“Do Val reforça responsabilidade de Bolsonaro em atos”, diz Dino
Flávio Dino. Foto: EFE/ Andre Borges
Por Paulo Moura
O ministro da Justiça Flávio Dino afirmou que os relatos do senador Marcos do Val se “somam” a outros e “fortalecem a ideia” de que o ex-presidente Jair Bolsonaro (PL) e pessoas próximas a ele podem ter algum envolvimento, não apenas político, mas também “jurídico” com os atos de 8 de janeiro em Brasília.
– Estamos diante de um fato novo que fortalece a ideia que, além da responsabilidade política, há cada vez mais indício conducentes à responsabilidade jurídica do ex-presidente, pessoas ligadas a ele – afirmou Dino na quinta-feira (2), ao deixar o plenário do Senado após a eleição da Mesa Diretora da Casa.
Dino reassumiu a Justiça depois de ter tomado posse como senador na véspera para participar da votação no Congresso Nacional.
– O ex-ministro da Justiça [Anderson Torres] tinha em casa um planejamento de golpe de Estado. São tijolos que vão se somando em um edifício de golpe de Estado. Quem eram os arquitetos, engenheiros e mandantes, a investigação vai mostrar – completou.

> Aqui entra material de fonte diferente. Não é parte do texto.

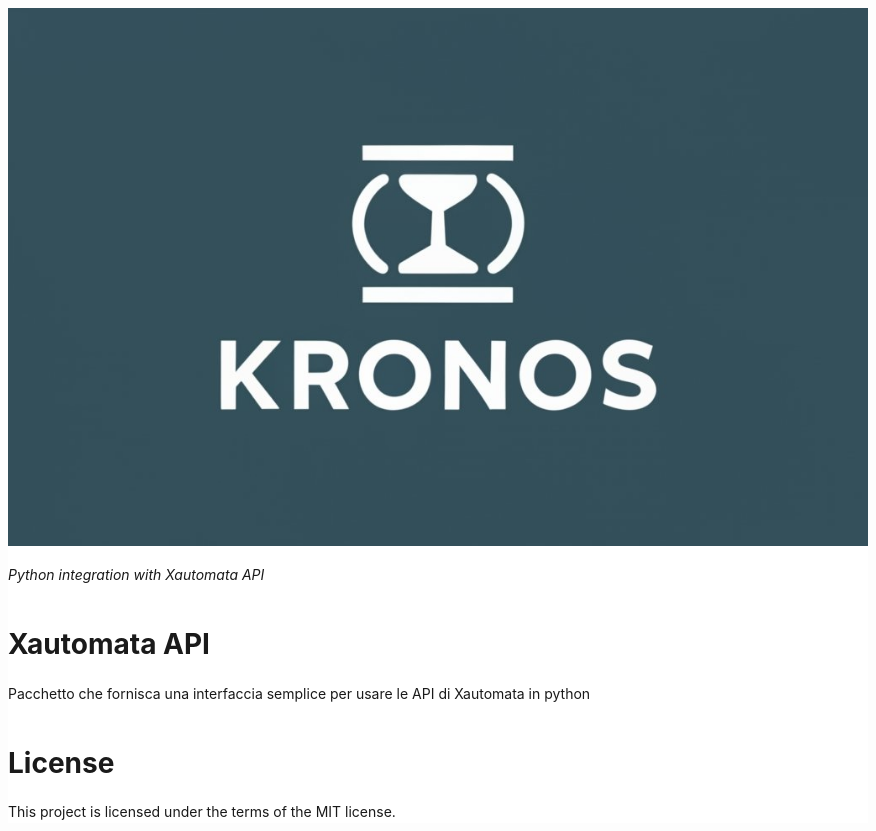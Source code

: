 <img src="Kronos.png"  width="100%">

*Python integration with Xautomata API*

# Xautomata API
Pacchetto che fornisca una interfaccia semplice per usare le API di Xautomata in python

# License
This project is licensed under the terms of the MIT license.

Do Val gravou uma live, na madrugada desta quinta (2), para dizer que foi coagido por Bolsonaro a se aliar a ele em um golpe de Estado. No final da manhã, contudo, o senador recuou e disse que foi o ex-deputado Daniel Silveira (PTB-RJ) quem conduziu a conversa. O parlamentar afirmou ainda que relatou o caso ao ministro do Supremo Tribunal Federal (STF) Alexandre de Moraes, que por sua vez, autorizou a Polícia Federal (PF) a tomar o depoimento do senador.
O pedido para ouvir do Val foi feito no inquérito que se debruça sobre o papel de autoridades nos protestos extremistas na Praça dos Três Poderes.
Em despacho nesta quinta-feira, Moraes disse que a “circunstância deve ser esclarecida”.